_What you should do_
Exactly the lines from the beginning of the material to the line with "Using cascading delete" are to be repeated, both ends included.

━━━

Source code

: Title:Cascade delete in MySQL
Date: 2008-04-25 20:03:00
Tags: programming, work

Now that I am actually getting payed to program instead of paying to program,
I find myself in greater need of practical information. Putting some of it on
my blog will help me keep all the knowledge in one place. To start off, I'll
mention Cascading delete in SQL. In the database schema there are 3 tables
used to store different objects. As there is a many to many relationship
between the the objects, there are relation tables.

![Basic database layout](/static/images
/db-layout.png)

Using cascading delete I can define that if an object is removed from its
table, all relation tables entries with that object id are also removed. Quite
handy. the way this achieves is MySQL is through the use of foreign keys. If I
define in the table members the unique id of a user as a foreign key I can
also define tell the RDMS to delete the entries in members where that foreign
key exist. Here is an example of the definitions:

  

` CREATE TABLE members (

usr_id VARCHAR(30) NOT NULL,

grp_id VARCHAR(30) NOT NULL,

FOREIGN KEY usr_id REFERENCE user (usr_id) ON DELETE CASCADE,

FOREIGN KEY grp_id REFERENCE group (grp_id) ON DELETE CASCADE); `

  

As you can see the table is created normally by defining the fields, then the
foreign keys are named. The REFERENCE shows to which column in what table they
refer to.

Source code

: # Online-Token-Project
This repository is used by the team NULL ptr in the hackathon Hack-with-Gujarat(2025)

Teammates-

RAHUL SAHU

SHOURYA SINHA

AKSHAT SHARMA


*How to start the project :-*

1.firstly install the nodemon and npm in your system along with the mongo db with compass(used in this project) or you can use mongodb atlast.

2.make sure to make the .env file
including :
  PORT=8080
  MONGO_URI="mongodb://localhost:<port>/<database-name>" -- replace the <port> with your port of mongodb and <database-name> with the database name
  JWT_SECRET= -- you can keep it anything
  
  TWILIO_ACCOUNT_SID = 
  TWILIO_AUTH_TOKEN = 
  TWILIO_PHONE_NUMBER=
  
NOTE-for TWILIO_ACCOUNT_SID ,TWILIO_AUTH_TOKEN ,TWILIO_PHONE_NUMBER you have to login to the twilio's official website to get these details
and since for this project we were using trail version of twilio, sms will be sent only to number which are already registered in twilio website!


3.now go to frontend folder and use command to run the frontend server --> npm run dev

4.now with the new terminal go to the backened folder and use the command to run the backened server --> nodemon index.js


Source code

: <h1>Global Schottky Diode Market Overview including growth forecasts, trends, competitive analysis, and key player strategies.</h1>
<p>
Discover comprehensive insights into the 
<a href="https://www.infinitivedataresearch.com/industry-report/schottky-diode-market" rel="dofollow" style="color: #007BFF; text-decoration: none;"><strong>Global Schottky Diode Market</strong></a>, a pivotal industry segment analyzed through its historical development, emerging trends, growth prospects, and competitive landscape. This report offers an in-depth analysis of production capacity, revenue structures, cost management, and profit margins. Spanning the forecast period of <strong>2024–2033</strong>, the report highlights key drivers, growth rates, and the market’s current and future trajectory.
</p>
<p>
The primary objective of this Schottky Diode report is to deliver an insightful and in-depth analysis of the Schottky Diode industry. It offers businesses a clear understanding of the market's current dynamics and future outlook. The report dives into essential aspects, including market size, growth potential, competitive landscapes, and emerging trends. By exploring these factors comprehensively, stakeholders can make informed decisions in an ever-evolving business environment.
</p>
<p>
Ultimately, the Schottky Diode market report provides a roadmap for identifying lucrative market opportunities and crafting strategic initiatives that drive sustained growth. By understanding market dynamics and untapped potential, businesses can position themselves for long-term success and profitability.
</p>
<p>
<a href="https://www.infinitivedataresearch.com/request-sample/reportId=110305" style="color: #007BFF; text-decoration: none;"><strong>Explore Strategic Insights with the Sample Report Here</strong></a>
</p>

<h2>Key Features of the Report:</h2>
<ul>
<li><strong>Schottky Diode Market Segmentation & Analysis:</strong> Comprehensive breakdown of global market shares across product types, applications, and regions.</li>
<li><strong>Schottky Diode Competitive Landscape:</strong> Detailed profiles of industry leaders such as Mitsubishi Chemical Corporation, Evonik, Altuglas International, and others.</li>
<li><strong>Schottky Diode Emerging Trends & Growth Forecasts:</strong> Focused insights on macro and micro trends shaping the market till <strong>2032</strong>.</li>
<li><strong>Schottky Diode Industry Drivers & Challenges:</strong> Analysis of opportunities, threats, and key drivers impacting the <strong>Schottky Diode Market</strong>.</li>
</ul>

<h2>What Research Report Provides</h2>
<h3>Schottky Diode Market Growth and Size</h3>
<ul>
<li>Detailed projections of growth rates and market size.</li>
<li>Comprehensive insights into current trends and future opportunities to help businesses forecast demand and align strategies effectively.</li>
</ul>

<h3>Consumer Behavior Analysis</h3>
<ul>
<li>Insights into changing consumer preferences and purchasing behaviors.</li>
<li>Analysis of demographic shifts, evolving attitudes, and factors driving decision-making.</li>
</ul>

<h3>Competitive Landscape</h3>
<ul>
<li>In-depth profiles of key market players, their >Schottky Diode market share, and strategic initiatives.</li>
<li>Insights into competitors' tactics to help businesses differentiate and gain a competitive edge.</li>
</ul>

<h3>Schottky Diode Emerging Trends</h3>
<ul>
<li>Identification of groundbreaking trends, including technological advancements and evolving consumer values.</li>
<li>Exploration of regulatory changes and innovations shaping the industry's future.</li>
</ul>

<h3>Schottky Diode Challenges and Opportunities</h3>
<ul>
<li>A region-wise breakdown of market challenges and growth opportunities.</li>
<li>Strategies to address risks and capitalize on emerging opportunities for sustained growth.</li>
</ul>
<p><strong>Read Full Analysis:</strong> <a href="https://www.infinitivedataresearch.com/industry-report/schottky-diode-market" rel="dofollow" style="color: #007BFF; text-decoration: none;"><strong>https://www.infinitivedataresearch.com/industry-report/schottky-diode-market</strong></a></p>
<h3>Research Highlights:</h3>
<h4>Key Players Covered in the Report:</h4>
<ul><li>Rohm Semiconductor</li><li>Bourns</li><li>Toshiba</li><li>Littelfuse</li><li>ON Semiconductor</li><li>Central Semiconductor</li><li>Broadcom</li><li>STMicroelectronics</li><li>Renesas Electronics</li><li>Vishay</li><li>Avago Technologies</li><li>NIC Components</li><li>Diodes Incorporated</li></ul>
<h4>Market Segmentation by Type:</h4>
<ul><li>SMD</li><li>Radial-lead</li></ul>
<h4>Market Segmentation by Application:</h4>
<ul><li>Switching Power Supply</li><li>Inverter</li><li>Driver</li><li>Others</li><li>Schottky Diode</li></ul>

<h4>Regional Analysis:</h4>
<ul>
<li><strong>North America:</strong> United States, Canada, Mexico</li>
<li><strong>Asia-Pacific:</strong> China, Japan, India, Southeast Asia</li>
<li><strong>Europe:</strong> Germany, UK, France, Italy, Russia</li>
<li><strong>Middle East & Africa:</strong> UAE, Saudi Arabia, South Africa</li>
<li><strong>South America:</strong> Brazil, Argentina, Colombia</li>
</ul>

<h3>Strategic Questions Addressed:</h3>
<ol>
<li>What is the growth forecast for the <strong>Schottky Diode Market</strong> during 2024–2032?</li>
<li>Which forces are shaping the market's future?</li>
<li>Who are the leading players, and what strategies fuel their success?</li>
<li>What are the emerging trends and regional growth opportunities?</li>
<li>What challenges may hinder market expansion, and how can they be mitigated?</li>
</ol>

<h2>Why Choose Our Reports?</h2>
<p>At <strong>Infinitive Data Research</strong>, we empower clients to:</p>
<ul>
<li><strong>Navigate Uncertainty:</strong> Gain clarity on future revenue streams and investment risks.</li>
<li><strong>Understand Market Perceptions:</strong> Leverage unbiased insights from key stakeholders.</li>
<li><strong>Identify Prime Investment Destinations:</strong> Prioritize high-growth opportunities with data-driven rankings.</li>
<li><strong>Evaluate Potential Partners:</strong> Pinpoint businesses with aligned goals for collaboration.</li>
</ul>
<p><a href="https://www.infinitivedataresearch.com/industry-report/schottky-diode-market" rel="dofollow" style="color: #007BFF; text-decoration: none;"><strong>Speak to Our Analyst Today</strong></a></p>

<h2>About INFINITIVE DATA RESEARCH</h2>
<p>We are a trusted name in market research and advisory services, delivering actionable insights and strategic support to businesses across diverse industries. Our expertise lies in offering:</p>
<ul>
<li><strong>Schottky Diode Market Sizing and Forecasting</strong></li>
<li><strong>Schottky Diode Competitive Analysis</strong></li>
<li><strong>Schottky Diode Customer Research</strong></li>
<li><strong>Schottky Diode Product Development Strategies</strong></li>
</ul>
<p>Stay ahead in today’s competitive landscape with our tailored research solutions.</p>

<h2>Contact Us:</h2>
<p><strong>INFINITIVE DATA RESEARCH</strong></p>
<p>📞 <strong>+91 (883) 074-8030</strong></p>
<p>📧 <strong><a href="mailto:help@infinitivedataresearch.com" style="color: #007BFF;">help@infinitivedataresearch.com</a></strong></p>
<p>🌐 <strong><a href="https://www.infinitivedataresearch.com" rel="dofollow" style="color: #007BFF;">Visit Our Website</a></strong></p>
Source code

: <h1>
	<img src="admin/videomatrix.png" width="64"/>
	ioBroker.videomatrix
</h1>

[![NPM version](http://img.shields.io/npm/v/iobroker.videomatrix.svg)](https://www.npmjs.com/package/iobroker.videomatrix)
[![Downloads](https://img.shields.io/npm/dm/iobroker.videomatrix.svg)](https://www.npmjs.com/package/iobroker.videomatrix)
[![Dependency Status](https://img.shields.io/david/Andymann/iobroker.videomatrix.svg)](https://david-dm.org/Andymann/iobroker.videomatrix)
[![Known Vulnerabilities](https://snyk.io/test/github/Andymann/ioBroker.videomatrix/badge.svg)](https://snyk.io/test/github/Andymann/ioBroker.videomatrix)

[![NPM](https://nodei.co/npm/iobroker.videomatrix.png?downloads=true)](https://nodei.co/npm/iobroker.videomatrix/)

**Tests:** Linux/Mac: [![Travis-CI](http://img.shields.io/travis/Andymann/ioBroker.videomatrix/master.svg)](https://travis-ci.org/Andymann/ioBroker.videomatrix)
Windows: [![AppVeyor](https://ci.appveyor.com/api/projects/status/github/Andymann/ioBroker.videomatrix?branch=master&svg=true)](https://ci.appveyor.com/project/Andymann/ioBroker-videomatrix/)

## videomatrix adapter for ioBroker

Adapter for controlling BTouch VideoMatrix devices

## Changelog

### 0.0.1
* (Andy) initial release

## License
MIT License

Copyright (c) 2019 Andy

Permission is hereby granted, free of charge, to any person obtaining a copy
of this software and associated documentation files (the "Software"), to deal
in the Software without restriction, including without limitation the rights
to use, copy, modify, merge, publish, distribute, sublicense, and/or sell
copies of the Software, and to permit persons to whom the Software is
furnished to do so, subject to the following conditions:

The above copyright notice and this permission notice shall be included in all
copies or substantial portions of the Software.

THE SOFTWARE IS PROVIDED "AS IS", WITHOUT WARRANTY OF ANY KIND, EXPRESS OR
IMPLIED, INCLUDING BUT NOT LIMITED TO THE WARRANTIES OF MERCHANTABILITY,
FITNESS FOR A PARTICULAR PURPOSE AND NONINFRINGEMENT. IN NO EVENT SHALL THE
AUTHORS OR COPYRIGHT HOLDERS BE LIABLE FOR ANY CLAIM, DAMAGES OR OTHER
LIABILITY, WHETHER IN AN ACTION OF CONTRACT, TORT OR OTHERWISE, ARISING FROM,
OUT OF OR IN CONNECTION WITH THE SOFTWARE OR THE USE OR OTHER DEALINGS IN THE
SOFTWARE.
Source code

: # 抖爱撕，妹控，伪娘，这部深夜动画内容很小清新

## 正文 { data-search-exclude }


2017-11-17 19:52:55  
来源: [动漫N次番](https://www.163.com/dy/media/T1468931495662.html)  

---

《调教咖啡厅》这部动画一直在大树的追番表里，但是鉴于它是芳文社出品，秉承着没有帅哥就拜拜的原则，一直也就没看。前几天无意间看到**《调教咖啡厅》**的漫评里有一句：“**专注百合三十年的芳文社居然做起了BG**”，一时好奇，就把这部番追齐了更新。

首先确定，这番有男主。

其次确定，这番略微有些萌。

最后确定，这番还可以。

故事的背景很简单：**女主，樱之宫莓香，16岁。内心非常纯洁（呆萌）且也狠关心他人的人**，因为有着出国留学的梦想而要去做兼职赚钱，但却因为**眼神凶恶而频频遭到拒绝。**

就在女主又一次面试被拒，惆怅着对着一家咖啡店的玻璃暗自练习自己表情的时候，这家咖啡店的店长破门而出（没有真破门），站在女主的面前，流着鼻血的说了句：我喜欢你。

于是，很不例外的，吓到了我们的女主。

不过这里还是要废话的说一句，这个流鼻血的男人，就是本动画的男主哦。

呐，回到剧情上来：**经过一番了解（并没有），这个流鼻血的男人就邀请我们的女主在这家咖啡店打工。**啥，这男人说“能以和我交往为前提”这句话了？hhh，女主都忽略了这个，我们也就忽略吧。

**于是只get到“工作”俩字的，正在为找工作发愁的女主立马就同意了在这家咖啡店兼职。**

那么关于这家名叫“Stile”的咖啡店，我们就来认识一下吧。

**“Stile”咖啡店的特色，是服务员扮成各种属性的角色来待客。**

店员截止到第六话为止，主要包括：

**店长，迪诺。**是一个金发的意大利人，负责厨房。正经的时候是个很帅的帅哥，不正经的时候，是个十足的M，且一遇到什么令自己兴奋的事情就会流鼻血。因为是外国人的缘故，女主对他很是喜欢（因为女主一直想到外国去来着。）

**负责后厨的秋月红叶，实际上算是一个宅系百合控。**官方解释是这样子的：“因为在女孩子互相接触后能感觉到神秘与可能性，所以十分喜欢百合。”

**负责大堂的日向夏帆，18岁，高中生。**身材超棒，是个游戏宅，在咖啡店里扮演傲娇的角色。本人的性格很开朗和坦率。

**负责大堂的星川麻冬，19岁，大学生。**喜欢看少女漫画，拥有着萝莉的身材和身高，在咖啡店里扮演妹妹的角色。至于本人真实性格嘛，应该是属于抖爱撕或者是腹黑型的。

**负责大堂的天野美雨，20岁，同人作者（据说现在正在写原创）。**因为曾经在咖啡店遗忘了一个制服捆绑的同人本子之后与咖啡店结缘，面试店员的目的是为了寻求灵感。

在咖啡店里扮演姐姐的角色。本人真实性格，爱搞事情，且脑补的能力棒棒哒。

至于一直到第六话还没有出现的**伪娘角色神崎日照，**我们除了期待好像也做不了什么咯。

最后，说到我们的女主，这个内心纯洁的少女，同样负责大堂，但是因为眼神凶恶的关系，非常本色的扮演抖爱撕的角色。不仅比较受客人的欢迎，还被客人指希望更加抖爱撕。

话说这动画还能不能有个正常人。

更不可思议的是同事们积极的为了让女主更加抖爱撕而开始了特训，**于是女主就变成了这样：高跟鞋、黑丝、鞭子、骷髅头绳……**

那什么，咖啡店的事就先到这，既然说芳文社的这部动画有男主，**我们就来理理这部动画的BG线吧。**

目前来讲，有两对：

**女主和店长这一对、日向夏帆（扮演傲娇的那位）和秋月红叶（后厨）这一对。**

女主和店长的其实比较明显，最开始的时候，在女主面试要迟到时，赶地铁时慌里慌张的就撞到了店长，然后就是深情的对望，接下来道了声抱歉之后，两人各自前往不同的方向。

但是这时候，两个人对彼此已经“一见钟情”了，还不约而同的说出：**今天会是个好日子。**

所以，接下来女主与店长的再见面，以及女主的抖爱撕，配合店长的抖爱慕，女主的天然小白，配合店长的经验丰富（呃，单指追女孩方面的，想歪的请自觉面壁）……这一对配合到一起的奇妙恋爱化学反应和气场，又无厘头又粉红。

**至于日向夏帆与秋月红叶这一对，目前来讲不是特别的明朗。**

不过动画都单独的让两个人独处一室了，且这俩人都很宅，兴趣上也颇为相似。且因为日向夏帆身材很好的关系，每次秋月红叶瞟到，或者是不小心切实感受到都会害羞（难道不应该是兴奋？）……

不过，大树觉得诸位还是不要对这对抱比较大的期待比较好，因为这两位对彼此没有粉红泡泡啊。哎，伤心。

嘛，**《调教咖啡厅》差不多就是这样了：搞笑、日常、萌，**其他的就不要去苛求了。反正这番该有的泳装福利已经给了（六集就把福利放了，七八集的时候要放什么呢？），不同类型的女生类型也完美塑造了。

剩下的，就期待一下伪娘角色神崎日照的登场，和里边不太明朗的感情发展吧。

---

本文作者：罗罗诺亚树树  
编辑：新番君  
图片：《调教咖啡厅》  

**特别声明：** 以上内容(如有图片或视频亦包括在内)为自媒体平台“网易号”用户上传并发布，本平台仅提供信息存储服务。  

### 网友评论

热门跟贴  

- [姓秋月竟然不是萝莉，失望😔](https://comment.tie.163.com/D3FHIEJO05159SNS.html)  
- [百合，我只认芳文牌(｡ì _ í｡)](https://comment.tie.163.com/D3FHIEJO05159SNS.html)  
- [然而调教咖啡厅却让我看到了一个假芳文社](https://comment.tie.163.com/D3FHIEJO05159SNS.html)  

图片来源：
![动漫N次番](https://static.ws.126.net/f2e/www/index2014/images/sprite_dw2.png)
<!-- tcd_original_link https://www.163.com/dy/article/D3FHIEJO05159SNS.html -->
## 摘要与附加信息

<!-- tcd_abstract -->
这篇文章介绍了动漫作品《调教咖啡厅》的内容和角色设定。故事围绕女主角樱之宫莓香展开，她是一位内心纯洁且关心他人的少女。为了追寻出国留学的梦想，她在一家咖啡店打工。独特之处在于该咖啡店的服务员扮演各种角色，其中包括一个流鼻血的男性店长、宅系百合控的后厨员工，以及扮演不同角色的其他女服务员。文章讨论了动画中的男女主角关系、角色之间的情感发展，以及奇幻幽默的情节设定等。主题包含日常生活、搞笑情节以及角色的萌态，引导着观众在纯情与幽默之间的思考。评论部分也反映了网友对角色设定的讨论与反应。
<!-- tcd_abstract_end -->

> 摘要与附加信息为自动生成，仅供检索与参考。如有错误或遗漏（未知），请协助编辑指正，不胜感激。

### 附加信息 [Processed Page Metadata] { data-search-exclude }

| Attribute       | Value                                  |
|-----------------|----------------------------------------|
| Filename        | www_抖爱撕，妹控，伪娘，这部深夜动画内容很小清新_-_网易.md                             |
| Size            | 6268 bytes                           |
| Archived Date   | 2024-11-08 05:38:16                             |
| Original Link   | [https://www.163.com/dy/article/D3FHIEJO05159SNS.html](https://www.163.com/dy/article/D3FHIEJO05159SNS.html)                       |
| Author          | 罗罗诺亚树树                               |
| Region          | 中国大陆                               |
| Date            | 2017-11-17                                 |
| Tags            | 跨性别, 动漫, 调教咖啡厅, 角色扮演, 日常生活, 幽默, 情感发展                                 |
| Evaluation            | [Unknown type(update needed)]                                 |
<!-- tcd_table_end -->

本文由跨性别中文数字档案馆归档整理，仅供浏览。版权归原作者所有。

━━━

_Output below_
Source code

: Title:Cascade delete in MySQL
Date: 2008-04-25 20:03:00
Tags: programming, work

Now that I am actually getting payed to program instead of paying to program,
I find myself in greater need of practical information. Putting some of it on
my blog will help me keep all the knowledge in one place. To start off, I'll
mention Cascading delete in SQL. In the database schema there are 3 tables
used to store different objects. As there is a many to many relationship
between the the objects, there are relation tables.

![Basic database layout](/static/images
/db-layout.png)

Using cascading delete I can define that if an object is removed from its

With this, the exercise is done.